ARRS 2022 Abstracts

RETURN TO ABSTRACT LISTING


1644. Performance of a Highly-Accurate Prostate Cancer Algorithm on MR Image Data From a Different Institution: Do the Results Hold Up?
Authors * Denotes Presenting Author
  1. Destie Provenzano; George Washington University Hospital
  2. Oleksiy Melnyk *; George Washington University Hospital
  3. Michael Whalen; George Washington University Hospital
  4. Murray Loew; George Washington University Hospital
  5. Shawn Haji-Momenian; George Washington University Hospital
Objective:
This study aims to determine the accuracy of a highly effective prostate-cancer machine learning algorithm, trained and tested on MR image data from a single institution and on image data from a different institution.

Materials and Methods:
The National Cancer Institute (NCI) and the International Society for Optics and Photonics’ (SPIE) “PROSTATEx Challenge” consisted of 344 open-sourced annotated prostate MRI examinations from a single institution (Radboud University Medical Center, Nijmegen, The Netherlands). Imaging was performed on a 3T scanner without an endorectal coil, with 3.6 mm thick T2 and diffusion weighted imaging DWI slices (B = 50, 400, 800). Highly accurate machine learning algorithms were developed for the challenge to predict which MRI-detected lesions identified by radiologists were clinically significant prostate cancer, defined as = Gleason Grade 2 (Gleason 3+4), on MR-guided biopsy; top algorithms reached an accuracy of greater than 95% in published studies from the Challenge using a T2 sequence or ADC maps. A residual neural network (Resnet) algorithm, similar to those used in the PROSTATEx Challenge, was trained and tested on the PROSTATEx image data, achieving comparable results. This algorithm was then tested on 41 prostatectomy patients from our institution with pre-operatively identified MRI lesions. Imaging at our institution was performed on a 3T scanner without an endorectal coil, with 3 mm thick T2 and DWI slices (B = 50, 800, 1400). The algorithm was similarly tested for accuracy using a T2 sequence or ADC map.

Results:
There were 2, 11, 16, 3, and 9 Gleason grade 1, 2, 3, 4, and 5 prostate cancers, respectively, in the 41 prostatectomy patients at our institution. The Resnet algorithm, when trained and tested on image data from the PROSTATEx Challenge, had an accuracy of 96.0% and 93.4% in the classification of clinically significant prostate cancer using T2 sequence and ADC map respectively; this was similar to top performing results obtained in the Challenge. The Resnet algorithm had an accuracy of 12.5% and 60.9% when tested using T2 sequence and ADC map of image data from our institution.
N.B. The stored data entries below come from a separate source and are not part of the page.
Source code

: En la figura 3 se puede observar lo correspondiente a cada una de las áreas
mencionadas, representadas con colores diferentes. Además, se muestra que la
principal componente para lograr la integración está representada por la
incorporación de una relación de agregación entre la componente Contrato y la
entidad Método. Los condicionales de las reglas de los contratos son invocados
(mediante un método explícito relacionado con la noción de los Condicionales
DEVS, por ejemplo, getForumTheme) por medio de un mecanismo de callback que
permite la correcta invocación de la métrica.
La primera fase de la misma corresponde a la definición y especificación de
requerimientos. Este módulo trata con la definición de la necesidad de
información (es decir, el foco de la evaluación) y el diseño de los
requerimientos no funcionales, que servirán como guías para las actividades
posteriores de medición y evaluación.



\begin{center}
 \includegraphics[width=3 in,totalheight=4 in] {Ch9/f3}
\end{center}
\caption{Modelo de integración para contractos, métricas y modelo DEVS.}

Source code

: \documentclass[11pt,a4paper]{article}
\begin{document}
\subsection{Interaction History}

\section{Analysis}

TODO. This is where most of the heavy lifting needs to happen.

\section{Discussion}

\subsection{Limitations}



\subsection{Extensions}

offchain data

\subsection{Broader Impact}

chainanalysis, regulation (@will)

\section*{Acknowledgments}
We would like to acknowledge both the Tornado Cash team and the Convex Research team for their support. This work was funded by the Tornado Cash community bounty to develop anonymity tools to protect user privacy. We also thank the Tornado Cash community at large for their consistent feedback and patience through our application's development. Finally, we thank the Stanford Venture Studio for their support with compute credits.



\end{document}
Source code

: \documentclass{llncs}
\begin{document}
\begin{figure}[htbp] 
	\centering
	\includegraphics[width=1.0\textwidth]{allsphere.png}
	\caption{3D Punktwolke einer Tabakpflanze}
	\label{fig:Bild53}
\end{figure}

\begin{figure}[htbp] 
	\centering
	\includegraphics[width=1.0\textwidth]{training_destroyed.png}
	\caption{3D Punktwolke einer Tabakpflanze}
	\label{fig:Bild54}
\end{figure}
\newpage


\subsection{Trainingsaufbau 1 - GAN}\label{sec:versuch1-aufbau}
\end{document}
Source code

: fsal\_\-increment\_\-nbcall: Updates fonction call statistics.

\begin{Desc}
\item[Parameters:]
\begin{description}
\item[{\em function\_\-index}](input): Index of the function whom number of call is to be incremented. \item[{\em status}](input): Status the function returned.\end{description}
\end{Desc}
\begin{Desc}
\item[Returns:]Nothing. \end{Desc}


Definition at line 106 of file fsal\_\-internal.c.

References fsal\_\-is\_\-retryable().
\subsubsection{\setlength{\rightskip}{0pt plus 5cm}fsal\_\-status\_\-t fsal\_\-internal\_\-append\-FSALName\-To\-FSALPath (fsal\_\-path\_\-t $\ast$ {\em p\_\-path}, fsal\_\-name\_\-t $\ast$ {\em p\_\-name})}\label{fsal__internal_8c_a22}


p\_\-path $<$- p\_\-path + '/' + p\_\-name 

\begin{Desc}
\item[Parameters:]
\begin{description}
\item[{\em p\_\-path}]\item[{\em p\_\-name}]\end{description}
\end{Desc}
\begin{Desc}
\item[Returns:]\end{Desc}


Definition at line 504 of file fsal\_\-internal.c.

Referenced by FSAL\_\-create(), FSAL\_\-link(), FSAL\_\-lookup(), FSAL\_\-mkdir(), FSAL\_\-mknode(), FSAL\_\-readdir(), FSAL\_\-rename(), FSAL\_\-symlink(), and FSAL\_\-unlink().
When our institution’s patients with Gleason Grade 2 were reclassified to “non-significant cancer” (Gleason Grade 1), the accuracy of the algorithm increased to 50.0% using a T2 sequence and decreased to 50.1% using ADC map.

Conclusion:
Highly-accurate algorithms that are trained and tested on image data from a single institution can have very low-accuracy when tested on image data from a different institution. Differences in image parameters and histologic classification between institutions may account for discordant results. Training algorithms using multi-institutional image data will likely be necessary in the future.